**Material to process:**
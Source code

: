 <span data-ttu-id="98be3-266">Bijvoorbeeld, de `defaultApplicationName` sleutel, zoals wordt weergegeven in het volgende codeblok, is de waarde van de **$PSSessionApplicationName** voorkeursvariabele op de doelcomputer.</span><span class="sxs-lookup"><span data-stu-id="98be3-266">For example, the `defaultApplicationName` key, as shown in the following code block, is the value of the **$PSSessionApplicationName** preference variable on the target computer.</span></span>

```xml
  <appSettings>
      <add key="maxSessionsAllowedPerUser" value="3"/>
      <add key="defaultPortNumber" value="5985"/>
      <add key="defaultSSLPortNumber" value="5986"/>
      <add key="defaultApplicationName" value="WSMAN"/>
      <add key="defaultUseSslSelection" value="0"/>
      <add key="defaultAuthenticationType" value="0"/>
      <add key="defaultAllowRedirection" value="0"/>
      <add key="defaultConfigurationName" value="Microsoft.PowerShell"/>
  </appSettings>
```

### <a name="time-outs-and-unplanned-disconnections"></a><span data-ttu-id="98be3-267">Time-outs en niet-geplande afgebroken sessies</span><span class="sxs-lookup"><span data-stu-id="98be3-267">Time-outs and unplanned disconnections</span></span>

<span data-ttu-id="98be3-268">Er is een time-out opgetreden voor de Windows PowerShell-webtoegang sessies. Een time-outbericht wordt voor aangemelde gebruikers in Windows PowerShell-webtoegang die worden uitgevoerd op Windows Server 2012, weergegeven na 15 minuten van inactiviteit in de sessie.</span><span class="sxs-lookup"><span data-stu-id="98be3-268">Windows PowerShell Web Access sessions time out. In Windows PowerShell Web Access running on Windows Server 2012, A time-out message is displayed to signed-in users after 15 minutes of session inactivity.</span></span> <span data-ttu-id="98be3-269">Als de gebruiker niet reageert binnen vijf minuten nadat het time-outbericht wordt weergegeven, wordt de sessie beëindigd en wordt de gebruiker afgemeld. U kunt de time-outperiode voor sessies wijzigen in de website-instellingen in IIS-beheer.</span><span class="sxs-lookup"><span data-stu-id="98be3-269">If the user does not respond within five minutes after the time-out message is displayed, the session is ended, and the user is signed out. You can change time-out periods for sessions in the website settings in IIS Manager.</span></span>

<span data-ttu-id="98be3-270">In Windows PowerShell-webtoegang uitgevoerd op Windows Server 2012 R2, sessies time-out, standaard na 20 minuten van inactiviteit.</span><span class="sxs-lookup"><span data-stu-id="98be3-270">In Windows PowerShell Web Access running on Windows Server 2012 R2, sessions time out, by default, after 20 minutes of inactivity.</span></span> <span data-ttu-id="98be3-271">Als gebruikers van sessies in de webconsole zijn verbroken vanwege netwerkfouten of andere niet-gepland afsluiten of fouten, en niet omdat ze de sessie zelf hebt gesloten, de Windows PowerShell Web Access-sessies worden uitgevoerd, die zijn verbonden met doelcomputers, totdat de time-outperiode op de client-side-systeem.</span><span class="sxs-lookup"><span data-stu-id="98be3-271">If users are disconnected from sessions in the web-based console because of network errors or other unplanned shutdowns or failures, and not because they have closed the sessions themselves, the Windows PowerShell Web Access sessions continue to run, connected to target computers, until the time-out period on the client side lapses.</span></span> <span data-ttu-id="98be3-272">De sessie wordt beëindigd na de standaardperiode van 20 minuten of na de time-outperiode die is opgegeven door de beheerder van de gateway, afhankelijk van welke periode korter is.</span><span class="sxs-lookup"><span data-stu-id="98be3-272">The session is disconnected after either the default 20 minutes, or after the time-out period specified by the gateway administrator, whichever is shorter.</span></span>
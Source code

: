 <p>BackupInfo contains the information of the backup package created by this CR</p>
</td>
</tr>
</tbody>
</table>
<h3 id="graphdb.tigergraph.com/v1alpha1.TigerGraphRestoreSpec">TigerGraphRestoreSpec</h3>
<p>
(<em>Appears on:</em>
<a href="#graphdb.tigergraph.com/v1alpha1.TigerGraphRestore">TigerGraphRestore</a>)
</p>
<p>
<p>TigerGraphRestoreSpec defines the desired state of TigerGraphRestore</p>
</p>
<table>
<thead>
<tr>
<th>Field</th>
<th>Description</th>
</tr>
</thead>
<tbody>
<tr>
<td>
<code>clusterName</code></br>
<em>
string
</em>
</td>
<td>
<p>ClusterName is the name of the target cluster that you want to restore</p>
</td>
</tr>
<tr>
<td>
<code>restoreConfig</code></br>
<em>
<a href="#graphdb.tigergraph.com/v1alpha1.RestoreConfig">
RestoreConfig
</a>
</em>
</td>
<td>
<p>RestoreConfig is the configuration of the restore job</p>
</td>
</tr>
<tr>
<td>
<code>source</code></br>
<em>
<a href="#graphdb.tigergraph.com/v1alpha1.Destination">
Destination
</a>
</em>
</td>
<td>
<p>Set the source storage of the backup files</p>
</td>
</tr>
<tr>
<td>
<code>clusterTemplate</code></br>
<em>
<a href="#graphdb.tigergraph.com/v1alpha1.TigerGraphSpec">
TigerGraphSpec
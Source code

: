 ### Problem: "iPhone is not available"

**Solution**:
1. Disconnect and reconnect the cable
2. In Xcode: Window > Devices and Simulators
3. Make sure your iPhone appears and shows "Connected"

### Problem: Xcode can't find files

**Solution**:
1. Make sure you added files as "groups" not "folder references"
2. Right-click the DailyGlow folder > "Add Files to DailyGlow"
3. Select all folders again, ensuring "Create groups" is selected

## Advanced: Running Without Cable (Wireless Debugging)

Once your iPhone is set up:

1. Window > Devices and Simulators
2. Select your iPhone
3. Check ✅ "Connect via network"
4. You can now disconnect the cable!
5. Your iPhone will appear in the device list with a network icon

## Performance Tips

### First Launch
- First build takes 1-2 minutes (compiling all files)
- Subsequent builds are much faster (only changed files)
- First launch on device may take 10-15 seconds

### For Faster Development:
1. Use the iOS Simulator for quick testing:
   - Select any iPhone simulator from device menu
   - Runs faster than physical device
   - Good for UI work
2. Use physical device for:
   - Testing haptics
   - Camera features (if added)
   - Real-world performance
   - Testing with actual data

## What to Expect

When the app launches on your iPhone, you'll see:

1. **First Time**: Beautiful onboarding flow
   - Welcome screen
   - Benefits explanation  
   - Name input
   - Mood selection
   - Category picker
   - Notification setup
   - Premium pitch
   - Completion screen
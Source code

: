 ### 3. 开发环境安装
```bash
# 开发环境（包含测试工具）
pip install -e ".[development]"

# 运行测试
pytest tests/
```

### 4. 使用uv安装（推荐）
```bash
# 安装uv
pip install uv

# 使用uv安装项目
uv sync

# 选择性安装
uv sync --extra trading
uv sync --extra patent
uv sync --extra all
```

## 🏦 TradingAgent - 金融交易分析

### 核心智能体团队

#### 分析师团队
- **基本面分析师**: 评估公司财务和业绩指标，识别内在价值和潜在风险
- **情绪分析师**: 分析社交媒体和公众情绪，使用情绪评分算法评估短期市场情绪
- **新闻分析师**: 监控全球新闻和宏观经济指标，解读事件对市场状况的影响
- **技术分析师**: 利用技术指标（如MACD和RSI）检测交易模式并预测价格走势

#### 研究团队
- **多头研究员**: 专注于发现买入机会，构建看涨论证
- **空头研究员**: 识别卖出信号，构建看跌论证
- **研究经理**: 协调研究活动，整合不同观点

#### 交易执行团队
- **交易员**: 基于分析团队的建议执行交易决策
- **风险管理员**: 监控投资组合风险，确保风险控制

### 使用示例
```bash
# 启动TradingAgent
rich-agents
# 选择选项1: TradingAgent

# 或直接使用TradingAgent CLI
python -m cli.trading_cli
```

**What you are asked to do:**
In your answer, include only the lines above starting at the line that holds "2. Right-click the" and ending at the line that holds "- Category picker", copied exactly.

**Solution:**
2. Right-click the DailyGlow folder > "Add Files to DailyGlow"
3. Select all folders again, ensuring "Create groups" is selected

## Advanced: Running Without Cable (Wireless Debugging)

Once your iPhone is set up:

1. Window > Devices and Simulators
2. Select your iPhone
3. Check ✅ "Connect via network"
4. You can now disconnect the cable!
5. Your iPhone will appear in the device list with a network icon

## Performance Tips

### First Launch
- First build takes 1-2 minutes (compiling all files)
- Subsequent builds are much faster (only changed files)
- First launch on device may take 10-15 seconds

### For Faster Development:
1. Use the iOS Simulator for quick testing:
   - Select any iPhone simulator from device menu
   - Runs faster than physical device
   - Good for UI work
2. Use physical device for:
   - Testing haptics
   - Camera features (if added)
   - Real-world performance
   - Testing with actual data

## What to Expect

When the app launches on your iPhone, you'll see:

1. **First Time**: Beautiful onboarding flow
   - Welcome screen
   - Benefits explanation  
   - Name input
   - Mood selection
   - Category picker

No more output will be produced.